Source material: Begin

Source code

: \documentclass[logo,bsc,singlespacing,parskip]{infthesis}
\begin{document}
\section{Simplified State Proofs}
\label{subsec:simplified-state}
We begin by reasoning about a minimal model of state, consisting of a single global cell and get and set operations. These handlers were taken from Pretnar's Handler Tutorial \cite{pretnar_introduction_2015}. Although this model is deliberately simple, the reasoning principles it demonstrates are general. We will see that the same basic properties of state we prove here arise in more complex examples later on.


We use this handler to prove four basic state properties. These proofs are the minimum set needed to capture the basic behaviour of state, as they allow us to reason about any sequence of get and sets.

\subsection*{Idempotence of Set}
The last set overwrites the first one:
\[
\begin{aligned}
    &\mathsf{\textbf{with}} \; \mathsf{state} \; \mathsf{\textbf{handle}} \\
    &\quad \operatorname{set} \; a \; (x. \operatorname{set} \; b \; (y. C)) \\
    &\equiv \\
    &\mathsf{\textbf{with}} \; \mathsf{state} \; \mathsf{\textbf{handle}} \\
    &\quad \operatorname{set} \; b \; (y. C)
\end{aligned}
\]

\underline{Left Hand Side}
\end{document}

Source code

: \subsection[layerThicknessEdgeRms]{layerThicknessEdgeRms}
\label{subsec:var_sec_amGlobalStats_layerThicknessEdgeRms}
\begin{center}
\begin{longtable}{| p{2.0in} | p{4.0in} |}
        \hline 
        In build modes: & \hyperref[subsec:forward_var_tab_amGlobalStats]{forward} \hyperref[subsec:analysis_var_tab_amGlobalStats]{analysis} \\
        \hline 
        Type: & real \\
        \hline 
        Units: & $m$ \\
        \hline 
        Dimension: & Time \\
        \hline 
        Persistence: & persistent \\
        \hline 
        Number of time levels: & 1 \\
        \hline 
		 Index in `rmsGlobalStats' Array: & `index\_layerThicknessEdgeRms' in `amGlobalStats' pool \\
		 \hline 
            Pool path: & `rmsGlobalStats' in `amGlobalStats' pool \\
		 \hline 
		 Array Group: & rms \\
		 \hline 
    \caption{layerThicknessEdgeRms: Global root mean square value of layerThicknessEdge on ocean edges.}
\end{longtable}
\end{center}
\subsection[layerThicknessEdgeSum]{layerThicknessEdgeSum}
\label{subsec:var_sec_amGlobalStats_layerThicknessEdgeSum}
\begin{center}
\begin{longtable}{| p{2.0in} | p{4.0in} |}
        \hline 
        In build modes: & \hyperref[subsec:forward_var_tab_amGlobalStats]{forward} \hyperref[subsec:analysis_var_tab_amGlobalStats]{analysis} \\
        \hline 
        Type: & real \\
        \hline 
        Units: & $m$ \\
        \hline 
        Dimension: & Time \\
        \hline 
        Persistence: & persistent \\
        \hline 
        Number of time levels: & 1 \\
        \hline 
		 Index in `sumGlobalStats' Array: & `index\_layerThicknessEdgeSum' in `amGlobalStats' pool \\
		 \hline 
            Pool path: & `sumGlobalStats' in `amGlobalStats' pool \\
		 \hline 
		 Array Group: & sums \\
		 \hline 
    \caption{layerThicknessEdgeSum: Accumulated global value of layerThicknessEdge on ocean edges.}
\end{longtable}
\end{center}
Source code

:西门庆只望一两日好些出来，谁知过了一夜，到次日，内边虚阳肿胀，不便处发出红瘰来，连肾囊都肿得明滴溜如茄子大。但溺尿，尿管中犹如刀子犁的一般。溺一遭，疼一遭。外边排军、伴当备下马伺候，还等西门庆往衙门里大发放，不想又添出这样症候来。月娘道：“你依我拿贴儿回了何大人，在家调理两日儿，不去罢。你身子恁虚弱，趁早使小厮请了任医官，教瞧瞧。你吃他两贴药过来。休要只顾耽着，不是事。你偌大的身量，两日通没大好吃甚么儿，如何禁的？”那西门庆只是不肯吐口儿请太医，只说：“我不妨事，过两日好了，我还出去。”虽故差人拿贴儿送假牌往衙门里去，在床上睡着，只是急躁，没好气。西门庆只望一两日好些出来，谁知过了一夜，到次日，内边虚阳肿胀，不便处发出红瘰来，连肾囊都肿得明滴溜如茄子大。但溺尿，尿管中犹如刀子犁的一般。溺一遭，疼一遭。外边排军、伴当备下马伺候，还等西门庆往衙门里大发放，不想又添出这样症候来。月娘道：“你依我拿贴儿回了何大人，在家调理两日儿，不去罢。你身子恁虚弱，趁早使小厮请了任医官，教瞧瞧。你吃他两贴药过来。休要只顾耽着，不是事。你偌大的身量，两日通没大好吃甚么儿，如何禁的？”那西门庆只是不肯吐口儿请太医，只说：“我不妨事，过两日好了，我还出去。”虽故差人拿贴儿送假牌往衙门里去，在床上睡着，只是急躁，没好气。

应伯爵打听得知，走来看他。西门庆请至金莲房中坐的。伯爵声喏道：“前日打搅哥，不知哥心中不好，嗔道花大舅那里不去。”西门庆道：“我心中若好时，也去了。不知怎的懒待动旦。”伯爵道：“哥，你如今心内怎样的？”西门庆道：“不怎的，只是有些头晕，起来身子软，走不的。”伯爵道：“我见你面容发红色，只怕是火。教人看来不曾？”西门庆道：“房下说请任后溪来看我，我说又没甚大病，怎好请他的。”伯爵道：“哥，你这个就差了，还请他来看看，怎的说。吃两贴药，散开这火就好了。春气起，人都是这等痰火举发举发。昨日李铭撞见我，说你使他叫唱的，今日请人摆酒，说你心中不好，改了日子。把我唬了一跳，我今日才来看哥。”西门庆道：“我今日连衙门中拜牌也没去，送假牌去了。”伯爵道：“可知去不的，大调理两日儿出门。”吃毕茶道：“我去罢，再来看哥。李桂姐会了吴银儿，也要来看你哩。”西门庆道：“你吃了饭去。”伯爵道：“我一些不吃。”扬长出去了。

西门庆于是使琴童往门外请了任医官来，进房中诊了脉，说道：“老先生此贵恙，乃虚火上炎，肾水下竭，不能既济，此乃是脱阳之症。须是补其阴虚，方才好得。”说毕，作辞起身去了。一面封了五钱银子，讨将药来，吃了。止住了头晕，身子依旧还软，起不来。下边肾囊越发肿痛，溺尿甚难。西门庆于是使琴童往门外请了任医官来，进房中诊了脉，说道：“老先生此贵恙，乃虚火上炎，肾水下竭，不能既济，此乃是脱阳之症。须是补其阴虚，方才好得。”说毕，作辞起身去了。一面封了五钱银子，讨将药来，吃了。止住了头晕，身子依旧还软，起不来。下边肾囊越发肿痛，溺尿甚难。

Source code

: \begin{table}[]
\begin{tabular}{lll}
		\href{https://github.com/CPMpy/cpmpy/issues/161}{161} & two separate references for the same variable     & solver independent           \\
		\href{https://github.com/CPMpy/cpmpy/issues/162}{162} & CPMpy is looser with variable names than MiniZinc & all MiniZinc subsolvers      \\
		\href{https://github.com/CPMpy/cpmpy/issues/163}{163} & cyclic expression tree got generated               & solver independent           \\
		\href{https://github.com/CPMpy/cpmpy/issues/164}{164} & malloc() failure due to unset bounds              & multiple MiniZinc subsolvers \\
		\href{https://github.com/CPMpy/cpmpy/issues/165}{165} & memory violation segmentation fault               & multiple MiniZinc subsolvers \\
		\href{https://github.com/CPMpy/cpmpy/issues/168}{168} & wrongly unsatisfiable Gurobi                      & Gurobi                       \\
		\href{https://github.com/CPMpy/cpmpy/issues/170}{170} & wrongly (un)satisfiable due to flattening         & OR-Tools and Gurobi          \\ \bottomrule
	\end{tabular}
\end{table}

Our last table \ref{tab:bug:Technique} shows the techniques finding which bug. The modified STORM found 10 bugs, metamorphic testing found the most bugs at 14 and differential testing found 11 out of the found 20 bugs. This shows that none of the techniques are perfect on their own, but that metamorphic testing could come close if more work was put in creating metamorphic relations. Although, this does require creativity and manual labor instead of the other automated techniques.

Source material: End

## Exercise aim
Whenever the string "multiple" shows up in a line above, copy that line.

## Written answer
		\href{https://github.com/CPMpy/cpmpy/issues/164}{164} & malloc() failure due to unset bounds              & multiple MiniZinc subsolvers \\
		\href{https://github.com/CPMpy/cpmpy/issues/165}{165} & memory violation segmentation fault               & multiple MiniZinc subsolvers \\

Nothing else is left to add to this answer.